Saturday, June 19, 2010

Response to Q3

This chapter encompassed everything that I learned in my public speaking course last semester. As I mentioned in my first blog about myself, I am a senior and I saved my public speaking course for the very end of my college career due to the fear and anxieties I felt about speaking in front of an audience. I found that my text last semester and some of the tactics mentioned in Chapter 10 relating to speech anxieties gave me an outlet to let the fear of public speaking subside.

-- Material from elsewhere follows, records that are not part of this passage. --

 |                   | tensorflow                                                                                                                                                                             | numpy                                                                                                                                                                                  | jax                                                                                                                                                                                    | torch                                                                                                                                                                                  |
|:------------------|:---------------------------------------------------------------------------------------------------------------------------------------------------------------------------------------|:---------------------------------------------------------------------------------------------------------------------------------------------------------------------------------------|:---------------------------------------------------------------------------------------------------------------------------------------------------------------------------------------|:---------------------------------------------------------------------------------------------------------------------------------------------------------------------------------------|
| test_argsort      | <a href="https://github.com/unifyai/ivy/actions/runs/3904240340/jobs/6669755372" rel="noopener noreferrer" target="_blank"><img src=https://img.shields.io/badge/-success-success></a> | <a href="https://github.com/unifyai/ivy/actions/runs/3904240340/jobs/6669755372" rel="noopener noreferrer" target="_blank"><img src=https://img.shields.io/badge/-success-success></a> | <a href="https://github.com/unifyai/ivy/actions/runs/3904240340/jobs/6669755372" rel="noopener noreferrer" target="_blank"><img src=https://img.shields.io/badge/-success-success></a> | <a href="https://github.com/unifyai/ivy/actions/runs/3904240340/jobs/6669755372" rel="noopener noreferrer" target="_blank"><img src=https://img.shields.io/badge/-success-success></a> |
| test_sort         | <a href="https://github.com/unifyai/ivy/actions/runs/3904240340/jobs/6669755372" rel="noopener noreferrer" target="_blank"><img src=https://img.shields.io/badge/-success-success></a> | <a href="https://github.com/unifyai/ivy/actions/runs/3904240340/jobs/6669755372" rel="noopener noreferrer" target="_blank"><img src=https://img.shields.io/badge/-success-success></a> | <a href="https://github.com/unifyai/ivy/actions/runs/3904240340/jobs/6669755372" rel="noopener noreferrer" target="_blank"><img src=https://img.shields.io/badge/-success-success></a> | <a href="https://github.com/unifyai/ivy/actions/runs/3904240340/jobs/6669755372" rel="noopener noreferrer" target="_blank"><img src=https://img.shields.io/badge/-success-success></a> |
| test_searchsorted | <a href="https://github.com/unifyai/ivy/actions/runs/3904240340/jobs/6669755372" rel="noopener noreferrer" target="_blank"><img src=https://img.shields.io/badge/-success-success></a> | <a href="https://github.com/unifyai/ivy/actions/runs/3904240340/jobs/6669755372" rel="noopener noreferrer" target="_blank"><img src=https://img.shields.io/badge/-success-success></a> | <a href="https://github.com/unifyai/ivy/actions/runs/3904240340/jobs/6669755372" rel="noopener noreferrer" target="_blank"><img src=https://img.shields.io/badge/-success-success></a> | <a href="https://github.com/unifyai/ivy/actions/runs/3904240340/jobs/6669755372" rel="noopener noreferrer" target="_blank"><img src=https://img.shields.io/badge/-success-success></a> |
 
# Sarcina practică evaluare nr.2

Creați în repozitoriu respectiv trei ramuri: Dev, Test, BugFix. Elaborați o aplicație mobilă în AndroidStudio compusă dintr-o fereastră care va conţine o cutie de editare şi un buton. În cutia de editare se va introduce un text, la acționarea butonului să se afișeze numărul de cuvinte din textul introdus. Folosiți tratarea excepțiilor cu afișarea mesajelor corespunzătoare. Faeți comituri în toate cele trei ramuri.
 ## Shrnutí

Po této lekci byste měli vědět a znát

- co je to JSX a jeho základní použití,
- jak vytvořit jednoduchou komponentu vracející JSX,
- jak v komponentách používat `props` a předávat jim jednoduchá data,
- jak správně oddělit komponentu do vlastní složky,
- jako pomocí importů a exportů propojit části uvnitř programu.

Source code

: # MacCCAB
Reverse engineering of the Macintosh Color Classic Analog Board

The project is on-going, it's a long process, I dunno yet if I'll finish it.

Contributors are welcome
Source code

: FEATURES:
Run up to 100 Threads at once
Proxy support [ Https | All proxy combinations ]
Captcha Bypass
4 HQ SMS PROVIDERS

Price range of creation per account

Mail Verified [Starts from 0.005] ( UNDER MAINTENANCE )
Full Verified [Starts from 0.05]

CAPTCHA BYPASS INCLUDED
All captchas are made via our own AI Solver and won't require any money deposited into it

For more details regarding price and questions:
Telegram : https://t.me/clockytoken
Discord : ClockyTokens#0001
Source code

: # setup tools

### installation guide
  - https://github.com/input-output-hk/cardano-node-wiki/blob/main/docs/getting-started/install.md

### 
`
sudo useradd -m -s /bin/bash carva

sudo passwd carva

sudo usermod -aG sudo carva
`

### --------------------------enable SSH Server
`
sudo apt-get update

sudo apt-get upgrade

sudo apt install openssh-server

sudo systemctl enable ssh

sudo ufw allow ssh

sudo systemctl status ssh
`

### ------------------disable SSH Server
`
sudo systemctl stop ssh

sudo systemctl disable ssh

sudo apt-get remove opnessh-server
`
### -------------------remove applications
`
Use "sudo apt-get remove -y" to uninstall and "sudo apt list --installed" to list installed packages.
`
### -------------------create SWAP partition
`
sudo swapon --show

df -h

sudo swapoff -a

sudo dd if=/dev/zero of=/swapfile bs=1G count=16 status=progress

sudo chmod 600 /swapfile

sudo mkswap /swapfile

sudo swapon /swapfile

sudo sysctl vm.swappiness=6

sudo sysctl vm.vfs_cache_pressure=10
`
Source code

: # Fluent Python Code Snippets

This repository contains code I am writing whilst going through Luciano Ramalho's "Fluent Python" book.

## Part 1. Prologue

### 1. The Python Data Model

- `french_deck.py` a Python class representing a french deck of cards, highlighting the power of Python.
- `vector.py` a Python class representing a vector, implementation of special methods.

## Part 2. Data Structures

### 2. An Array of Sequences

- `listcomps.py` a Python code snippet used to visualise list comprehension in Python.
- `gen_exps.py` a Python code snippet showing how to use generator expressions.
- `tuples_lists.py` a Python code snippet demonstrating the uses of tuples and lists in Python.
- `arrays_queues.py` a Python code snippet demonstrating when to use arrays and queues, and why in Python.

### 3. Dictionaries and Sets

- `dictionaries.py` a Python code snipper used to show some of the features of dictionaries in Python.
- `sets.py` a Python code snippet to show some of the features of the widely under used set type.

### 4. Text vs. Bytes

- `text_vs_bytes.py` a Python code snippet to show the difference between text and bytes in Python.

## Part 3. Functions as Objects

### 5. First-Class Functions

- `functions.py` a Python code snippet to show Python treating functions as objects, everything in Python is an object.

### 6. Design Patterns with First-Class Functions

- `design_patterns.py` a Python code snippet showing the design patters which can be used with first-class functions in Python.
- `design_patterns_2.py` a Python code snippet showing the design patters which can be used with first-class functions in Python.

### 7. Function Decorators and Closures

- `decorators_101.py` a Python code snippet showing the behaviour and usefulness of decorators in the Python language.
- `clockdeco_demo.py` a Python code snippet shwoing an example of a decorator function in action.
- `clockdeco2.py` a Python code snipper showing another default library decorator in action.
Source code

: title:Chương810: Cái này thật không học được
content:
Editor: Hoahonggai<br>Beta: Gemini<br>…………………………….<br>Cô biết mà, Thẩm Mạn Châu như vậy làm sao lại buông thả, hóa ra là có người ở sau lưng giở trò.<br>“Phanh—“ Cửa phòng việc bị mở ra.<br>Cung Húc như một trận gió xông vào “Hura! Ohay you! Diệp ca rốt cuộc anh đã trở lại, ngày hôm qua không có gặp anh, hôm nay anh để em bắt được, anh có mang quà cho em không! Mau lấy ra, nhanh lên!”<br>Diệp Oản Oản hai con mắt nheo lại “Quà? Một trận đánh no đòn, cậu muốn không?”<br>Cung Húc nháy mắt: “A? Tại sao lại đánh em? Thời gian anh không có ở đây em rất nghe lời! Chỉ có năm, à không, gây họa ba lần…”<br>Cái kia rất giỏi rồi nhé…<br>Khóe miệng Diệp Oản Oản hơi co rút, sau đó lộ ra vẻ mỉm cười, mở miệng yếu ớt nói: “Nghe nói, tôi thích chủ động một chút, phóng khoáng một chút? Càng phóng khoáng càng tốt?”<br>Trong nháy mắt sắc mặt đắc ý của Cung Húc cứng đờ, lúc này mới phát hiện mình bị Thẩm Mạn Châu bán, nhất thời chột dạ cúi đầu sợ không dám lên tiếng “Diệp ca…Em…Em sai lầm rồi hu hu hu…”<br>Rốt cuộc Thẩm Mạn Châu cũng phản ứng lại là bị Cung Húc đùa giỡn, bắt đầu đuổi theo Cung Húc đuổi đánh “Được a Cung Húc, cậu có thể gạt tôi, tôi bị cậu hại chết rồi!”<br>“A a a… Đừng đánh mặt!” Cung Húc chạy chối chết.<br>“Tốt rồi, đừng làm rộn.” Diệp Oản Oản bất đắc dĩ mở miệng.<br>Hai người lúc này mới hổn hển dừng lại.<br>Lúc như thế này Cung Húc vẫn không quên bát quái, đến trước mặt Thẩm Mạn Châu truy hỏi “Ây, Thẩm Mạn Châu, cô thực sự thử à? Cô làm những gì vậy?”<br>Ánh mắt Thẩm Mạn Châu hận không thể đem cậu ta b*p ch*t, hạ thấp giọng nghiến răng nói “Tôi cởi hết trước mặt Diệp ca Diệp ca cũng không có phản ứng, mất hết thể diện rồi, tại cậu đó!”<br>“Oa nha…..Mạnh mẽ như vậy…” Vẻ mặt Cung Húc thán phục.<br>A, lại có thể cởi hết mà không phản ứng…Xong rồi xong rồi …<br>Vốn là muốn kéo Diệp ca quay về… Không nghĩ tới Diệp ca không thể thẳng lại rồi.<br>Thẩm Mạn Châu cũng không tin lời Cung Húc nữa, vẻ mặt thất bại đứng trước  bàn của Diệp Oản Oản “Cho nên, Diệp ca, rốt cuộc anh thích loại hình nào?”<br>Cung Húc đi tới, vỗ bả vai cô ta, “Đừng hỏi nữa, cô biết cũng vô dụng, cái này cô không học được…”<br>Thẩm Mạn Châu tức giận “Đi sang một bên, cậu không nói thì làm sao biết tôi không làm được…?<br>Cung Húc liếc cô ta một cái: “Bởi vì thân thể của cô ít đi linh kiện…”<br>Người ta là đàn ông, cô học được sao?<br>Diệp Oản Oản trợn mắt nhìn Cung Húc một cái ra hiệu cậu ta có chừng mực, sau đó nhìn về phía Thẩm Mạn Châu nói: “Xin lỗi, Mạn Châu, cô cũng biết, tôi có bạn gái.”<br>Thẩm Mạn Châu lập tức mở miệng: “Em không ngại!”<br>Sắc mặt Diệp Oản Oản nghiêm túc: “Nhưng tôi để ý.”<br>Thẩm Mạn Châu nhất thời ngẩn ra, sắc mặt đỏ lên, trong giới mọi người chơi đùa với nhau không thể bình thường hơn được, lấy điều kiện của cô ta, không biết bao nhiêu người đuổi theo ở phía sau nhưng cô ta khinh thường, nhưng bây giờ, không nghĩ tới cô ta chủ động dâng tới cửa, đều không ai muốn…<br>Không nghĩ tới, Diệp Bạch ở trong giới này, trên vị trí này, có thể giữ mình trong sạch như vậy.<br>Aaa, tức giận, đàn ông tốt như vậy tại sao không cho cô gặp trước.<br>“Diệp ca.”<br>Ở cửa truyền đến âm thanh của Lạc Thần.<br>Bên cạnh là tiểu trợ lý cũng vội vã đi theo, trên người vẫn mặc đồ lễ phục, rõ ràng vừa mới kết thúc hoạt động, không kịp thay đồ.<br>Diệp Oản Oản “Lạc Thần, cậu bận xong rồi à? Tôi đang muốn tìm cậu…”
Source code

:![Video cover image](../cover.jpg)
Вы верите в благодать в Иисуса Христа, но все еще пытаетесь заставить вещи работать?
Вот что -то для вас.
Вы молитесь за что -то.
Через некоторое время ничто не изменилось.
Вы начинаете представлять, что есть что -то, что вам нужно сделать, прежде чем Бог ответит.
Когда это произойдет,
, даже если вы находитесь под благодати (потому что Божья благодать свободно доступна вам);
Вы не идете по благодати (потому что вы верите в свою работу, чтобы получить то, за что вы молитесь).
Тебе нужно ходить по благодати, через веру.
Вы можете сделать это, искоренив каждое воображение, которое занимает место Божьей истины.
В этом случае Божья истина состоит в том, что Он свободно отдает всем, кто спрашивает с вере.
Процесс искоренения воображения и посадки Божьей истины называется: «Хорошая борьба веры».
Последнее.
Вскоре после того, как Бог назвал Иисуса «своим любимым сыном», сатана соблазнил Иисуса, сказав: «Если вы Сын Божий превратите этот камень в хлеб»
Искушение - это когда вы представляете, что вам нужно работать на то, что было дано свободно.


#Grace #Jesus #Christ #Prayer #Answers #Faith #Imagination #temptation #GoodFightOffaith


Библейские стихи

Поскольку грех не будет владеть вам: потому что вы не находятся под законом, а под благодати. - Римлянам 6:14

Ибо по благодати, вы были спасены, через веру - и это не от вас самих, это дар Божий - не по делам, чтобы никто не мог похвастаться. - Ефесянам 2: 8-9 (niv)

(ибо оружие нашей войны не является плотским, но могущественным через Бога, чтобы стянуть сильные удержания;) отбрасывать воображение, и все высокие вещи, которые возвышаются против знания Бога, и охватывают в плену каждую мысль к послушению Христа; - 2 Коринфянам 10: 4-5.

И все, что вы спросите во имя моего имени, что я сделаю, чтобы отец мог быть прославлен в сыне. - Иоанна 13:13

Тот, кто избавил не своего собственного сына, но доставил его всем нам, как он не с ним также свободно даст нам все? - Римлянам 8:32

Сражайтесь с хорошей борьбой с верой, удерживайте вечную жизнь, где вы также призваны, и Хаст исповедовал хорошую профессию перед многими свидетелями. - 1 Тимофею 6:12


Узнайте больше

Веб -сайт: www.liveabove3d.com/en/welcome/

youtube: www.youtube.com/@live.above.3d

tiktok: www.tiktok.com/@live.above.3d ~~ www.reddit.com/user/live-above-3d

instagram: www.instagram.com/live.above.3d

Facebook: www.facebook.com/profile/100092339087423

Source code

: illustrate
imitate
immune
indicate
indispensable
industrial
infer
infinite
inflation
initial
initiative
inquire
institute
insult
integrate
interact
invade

I learned in my public speaking course that people fear public speaking MORE than death itself. When I heard this fact from my professor Michelle Zajac I instantly compared my fear of death to that of my anxiety of public speaking. When I did this I realized that I have had more panic and symptoms of anxiety when knowing I had a speech to give in class that day than I had ever had about the possibility of death. Chapter 10 and my past experience with public speaking material taught me that confidence is a key element in overcoming the fear of public speaking.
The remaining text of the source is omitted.